There isn't anything wholesome about it...its morbidity lies beyond the boundaries of
anything like dear, simple sex."
The ramifications of the film's failure even reached Cecil B. DeMille who cut a
sequence from THE SIGN OF THE CROSS depicting dwarfs battling Amazons for the
enjoyment of the Roman crowd. With the disapproval of the public and the continuing
demands of the Hays office for Hollywood to clean up their act, it seemed that the horror
cycle was to end as quickly as it had begun.
Net loss for the film was recorded as $16,000 and Louis B. Mayer seemed to punish Tod Browning by assigning him to routine films until he could fire him. Interestingly, Tod Browning's next film was FAST WORKERS (1933), a drama starring John Gilbert as a construction worker, another whose career was threatened by the movie mogul after an altercation errupted when Mayer commented disparagingly about Greta Garbo. By all accounts Gilbert smacked Mayer on the jaw.

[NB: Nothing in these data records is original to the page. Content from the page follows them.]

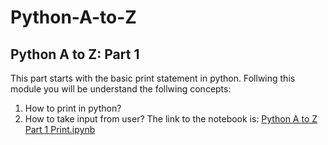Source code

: # Python-A-to-Z
## Python A to Z: Part 1 
This part starts with the basic print statement in python. Follwing this module you will be understand the follwing concepts:<br>
1. How to print in python?
2. How to take input from user?
The link to the notebook is: <a href = "https://github.com/basu-binayak/Python-A-to-Z/blob/e23d64d1dbe1b97d5f672ecd66ec68aa434d6345/Python%20A%20to%20Z%20Part%201%20Print.ipynb">Python A to Z Part 1 Print.ipynb</a>

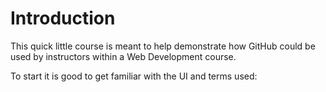 # Introduction

This quick little course is meant to help demonstrate how GitHub could be used by instructors within a Web Development course.

To start it is good to get familiar with the UI and terms used:

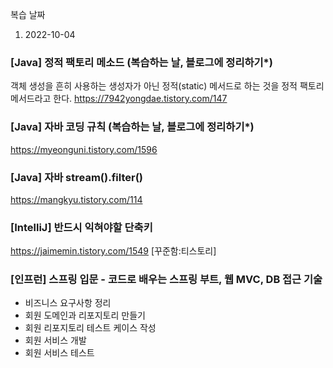 복습 날짜
1) 2022-10-04

### [Java] 정적 팩토리 메소드 (복습하는 날, 블로그에 정리하기*)
객체 생성을 흔히 사용하는 생성자가 아닌 정적(static) 메서드로 하는 것을 정적 팩토리 메서드라고 한다.
https://7942yongdae.tistory.com/147 

### [Java] 자바 코딩 규칙 (복습하는 날, 블로그에 정리하기*)
https://myeonguni.tistory.com/1596

### [Java] 자바 stream().filter()
https://mangkyu.tistory.com/114

### [IntelliJ] 반드시 익혀야할 단축키
https://jaimemin.tistory.com/1549 [꾸준함:티스토리]

### [인프런] 스프링 입문 - 코드로 배우는 스프링 부트, 웹 MVC, DB 접근 기술
- 비즈니스 요구사항 정리
- 회원 도메인과 리포지토리 만들기
- 회원 리포지토리 테스트 케이스 작성
- 회원 서비스 개발
- 회원 서비스 테스트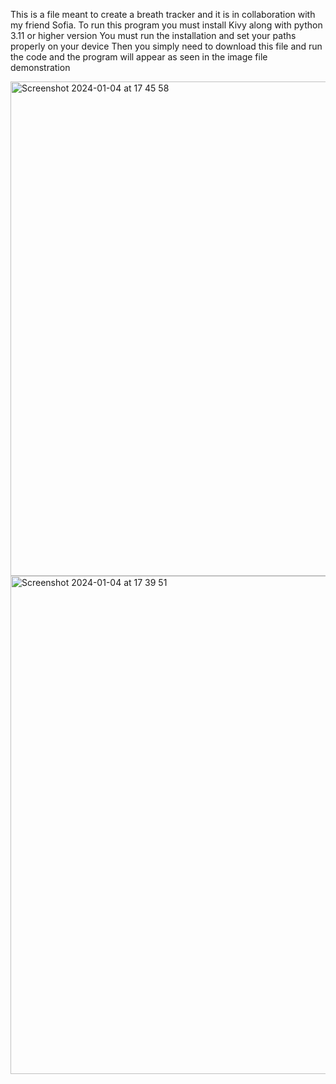 This is a file meant to create a breath tracker and it is in collaboration with my friend Sofia. 
To run this program you must install Kivy along with python 3.11 or higher version 
You must run the installation and set your paths properly on your device 
Then you simply need to download this file and run the code and the program will appear as seen in the image file demonstration



<img width="791" alt="Screenshot 2024-01-04 at 17 45 58" src="https://github.com/Steven-H-Chen/Breath-Tracker/assets/119544764/739a3f4a-6237-4ff3-b2e9-490f877200df">

<img width="797" alt="Screenshot 2024-01-04 at 17 39 51" src="https://github.com/Steven-H-Chen/Breath-Tracker/assets/119544764/cc3b33ba-68ce-4a7a-bc43-e52fc2ebe241">
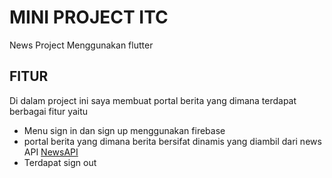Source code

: # MINI PROJECT ITC 

News Project Menggunakan flutter 

## FITUR

Di dalam project ini saya membuat portal berita yang dimana terdapat berbagai fitur yaitu 
- Menu sign in dan sign up menggunakan firebase
- portal berita yang dimana berita bersifat dinamis yang diambil dari news API [NewsAPI](https://newsapi.org/)
- Terdapat sign out 

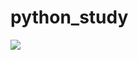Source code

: # python_study
<img src="https://capsule-render.vercel.app/api?type=wave&color=auto&height=300&section=header&text=zleonwa%python_study&fontSize=90" />
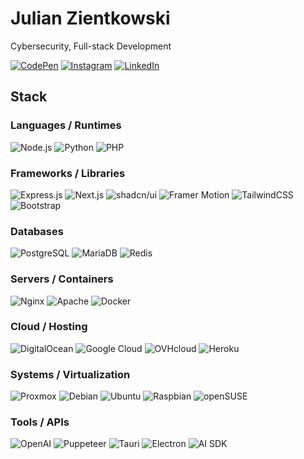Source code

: 

# Julian Zientkowski

Cybersecurity, Full-stack Development

[![CodePen](https://img.shields.io/badge/CodePen-black?style=flat\&logo=codepen\&logoColor=white)](https://codepen.io/pingwinek_spk)
[![Instagram](https://img.shields.io/badge/Instagram-E4405F?style=flat\&logo=instagram\&logoColor=white)](https://www.instagram.com/zientkowskii_/)
[![LinkedIn](https://img.shields.io/badge/LinkedIn-0A66C2?style=flat\&logo=linkedin\&logoColor=white)](https://www.linkedin.com/in/julian-zientkowski/)



## Stack

### Languages / Runtimes
![Node.js](https://img.shields.io/badge/Node.js-339933?style=flat&logo=nodedotjs&logoColor=white)
![Python](https://img.shields.io/badge/Python-3776AB?style=flat&logo=python&logoColor=white)
![PHP](https://img.shields.io/badge/PHP-777BB4?style=flat&logo=php&logoColor=white)

### Frameworks / Libraries
![Express.js](https://img.shields.io/badge/Express.js-000000?style=flat&logo=express&logoColor=white)
![Next.js](https://img.shields.io/badge/Next.js-000000?style=flat&logo=nextdotjs&logoColor=white)
![shadcn/ui](https://img.shields.io/badge/shadcn%2Fui-000000?style=flat&logo=shadcnui&logoColor=white)
![Framer Motion](https://img.shields.io/badge/Framer_Motion-0055FF?style=flat&logo=framer&logoColor=white)
![TailwindCSS](https://img.shields.io/badge/TailwindCSS-38B2AC?style=flat&logo=tailwindcss&logoColor=white)
![Bootstrap](https://img.shields.io/badge/Bootstrap-7952B3?style=flat&logo=bootstrap&logoColor=white)

### Databases
![PostgreSQL](https://img.shields.io/badge/PostgreSQL-4169E1?style=flat&logo=postgresql&logoColor=white)
![MariaDB](https://img.shields.io/badge/MariaDB-003545?style=flat&logo=mariadb&logoColor=white)
![Redis](https://img.shields.io/badge/Redis-DC382D?style=flat&logo=redis&logoColor=white)

### Servers / Containers
![Nginx](https://img.shields.io/badge/Nginx-009639?style=flat&logo=nginx&logoColor=white)
![Apache](https://img.shields.io/badge/Apache-D22128?style=flat&logo=apache&logoColor=white)
![Docker](https://img.shields.io/badge/Docker-2496ED?style=flat&logo=docker&logoColor=white)

### Cloud / Hosting
![DigitalOcean](https://img.shields.io/badge/DigitalOcean-0080FF?style=flat&logo=digitalocean&logoColor=white)
![Google Cloud](https://img.shields.io/badge/Google_Cloud-4285F4?style=flat&logo=googlecloud&logoColor=white)
![OVHcloud](https://img.shields.io/badge/OVH_Cloud-00185E?style=flat&logo=ovh&logoColor=white)
![Heroku](https://img.shields.io/badge/Heroku-430098?style=flat&logo=heroku&logoColor=white)

### Systems / Virtualization
![Proxmox](https://img.shields.io/badge/Proxmox-E57000?style=flat&logo=proxmox&logoColor=white)
![Debian](https://img.shields.io/badge/Debian-A81D33?style=flat&logo=debian&logoColor=white)
![Ubuntu](https://img.shields.io/badge/Ubuntu-E95420?style=flat&logo=ubuntu&logoColor=white)
![Raspbian](https://img.shields.io/badge/Raspberry_Pi-A22846?style=flat&logo=raspberrypi&logoColor=white)
![openSUSE](https://img.shields.io/badge/openSUSE-73BA25?style=flat&logo=opensuse&logoColor=white)

### Tools / APIs
![OpenAI](https://img.shields.io/badge/OpenAI-412991?style=flat&logo=openai&logoColor=white)
![Puppeteer](https://img.shields.io/badge/Puppeteer-40B5A4?style=flat&logo=puppeteer&logoColor=white)
![Tauri](https://img.shields.io/badge/Tauri-24C8DB?style=flat&logo=tauri&logoColor=white)
![Electron](https://img.shields.io/badge/Electron-47848F?style=flat&logo=electron&logoColor=white)
![AI SDK](https://img.shields.io/badge/AI--SDK-0A84FF?style=flat&logoColor=white)

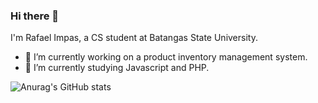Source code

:### Hi there 👋

I'm Rafael Impas, a CS student at Batangas State University. 

- 🔭 I’m currently working on a product inventory management system.
- 🌱 I’m currently studying Javascript and PHP.

![Anurag's GitHub stats](https://github-readme-stats.vercel.app/api?username=rafimps18&show_icons=true&theme=radical)



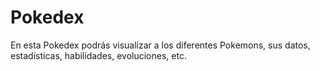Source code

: # Pokedex
En esta Pokedex podrás visualizar a los diferentes Pokemons, sus datos, estadísticas, habilidades, evoluciones, etc.
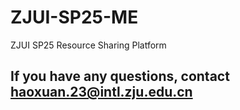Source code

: # ZJUI-SP25-ME
ZJUI SP25 Resource Sharing Platform
## If you have any questions, contact haoxuan.23@intl.zju.edu.cn
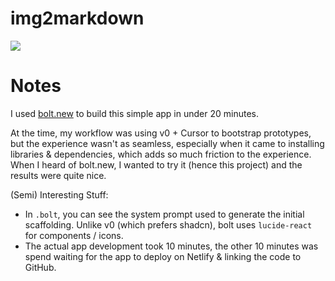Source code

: # img2markdown

<img src="https://i.giphy.com/media/v1.Y2lkPTc5MGI3NjExdnRhYzRzbnh1djRqcG1tbmE4ZXN0N3FqMTN5dTFxanh0am5zcXRsYyZlcD12MV9pbnRlcm5hbF9naWZfYnlfaWQmY3Q9Zw/uTEpOTibwn29spd31o/giphy.gif"/>

# Notes

I used [bolt.new](https://bolt.new) to build this simple app in under 20 minutes. 

At the time, my workflow was using v0 + Cursor to bootstrap prototypes, but the experience wasn't as seamless, especially when it came to installing libraries & dependencies, which adds so much friction to the experience. When I heard of bolt.new, I wanted to try it (hence this project) and the results were quite nice.

(Semi) Interesting Stuff:
- In `.bolt`, you can see the system prompt used to generate the initial scaffolding. Unlike v0 (which prefers shadcn), bolt uses `lucide-react` for components / icons.
- The actual app development took 10 minutes, the other 10 minutes was spend waiting for the app to deploy on Netlify & linking the code to GitHub.
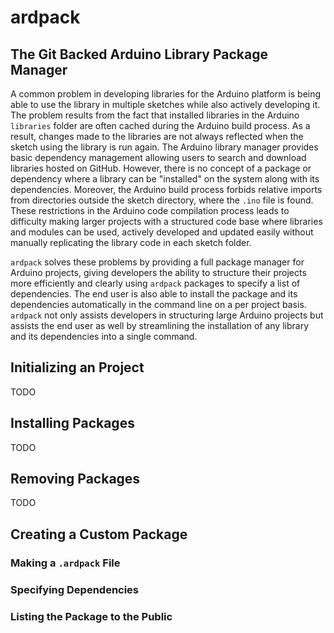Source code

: # ardpack
## The Git Backed Arduino Library Package Manager

A common problem in developing libraries for the Arduino platform
is being able to use the library in multiple sketches while also actively
developing it. The problem results from the fact that installed libraries in the
Arduino `libraries` folder are often cached during the Arduino build process. As
a result, changes made to the libraries are not always reflected when the sketch
using the library is run again. The Arduino library manager provides basic
dependency management allowing users to search and download libraries hosted on
GitHub. However, there is no concept of a package or dependency where a library
can be "installed" on the system along with its dependencies. Moreover, the
Arduino build process forbids relative imports from directories outside the sketch
directory, where the `.ino` file is found. These restrictions in the
Arduino code compilation process leads to difficulty making larger projects
with a structured code base where libraries and modules can be used, actively
developed and updated easily without manually replicating the library code in
each sketch folder.


`ardpack` solves these problems by providing a full package
manager for Arduino projects, giving developers the ability to structure
their projects more efficiently and clearly using `ardpack` packages to specify
a list of dependencies. The end user is also able to install the package and its
dependencies automatically in the command line on a per project basis. `ardpack`
not only assists developers in structuring large Arduino projects but assists the end
user as well by streamlining the installation of any library and its
dependencies into a single command.

## Initializing an Project
TODO

## Installing Packages
TODO

## Removing Packages
TODO

## Creating a Custom Package
### Making a `.ardpack` File
### Specifying Dependencies
### Listing the Package to the Public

Louis B. Mayer considered FREAKS
to be an embarrassment and he was prepared to bury it in MGM's vaults when a lucrative
offer turned up from exploitation producer Dwain Esper known for such roadshow attractions
as Maniac (1934), HOW TO DRESS IN FRONT
OF YOUR HUSBAND (1937), and the immortal MARIHUANA: WEED WITH ROOTS IN HELL
(1937). Esper offered to lease the film for 25 years for $5000 plus royalties. Mayer
agreed and handed over the official release, Browning's original cut and the revision
shots. Esper then combined the film and reportedly added another reel of oddities footage
from different sources. He took the film on the road as an "adults only"
attraction under various exploitive titles that included NATURE'S MISTAKES, FORBIDDEN
LOVE and THE MONSTER SHOW. In 1947 Esper released a legitamate reissue to a
succession of mainstream cinemas with little impact. Ten years later the rights reverted
back to MGM. where the film lay dormant for five years before being screened to a
receptive audience at the 1962 Cannes Film Festival. The Sixties saw the film play
successfully throughout Europe and finally in Britain after a forty year ban. FREAKS
became a cult favourite in France and was revived in art-houses and colleges the
length and breadth of America. During the late Eighties the film was released on the home
video market and only recently appeared on video in the UK.
Of the cast only the half-boy Johnny Eck and Angelo Rossitto maintained any affection for the film and its director. The public's reaction to the film spelt the virtual end of Browning's career even though most of his previous films had also consisted of a collusion of the normal and the abnormal. Yet Freaks emphasised the role-reversal, both physically and mentally, to such an extent that it failed to gain massive acceptance until thirty years later.
In spite of this FREAKS remains unique as a sub-genre of one.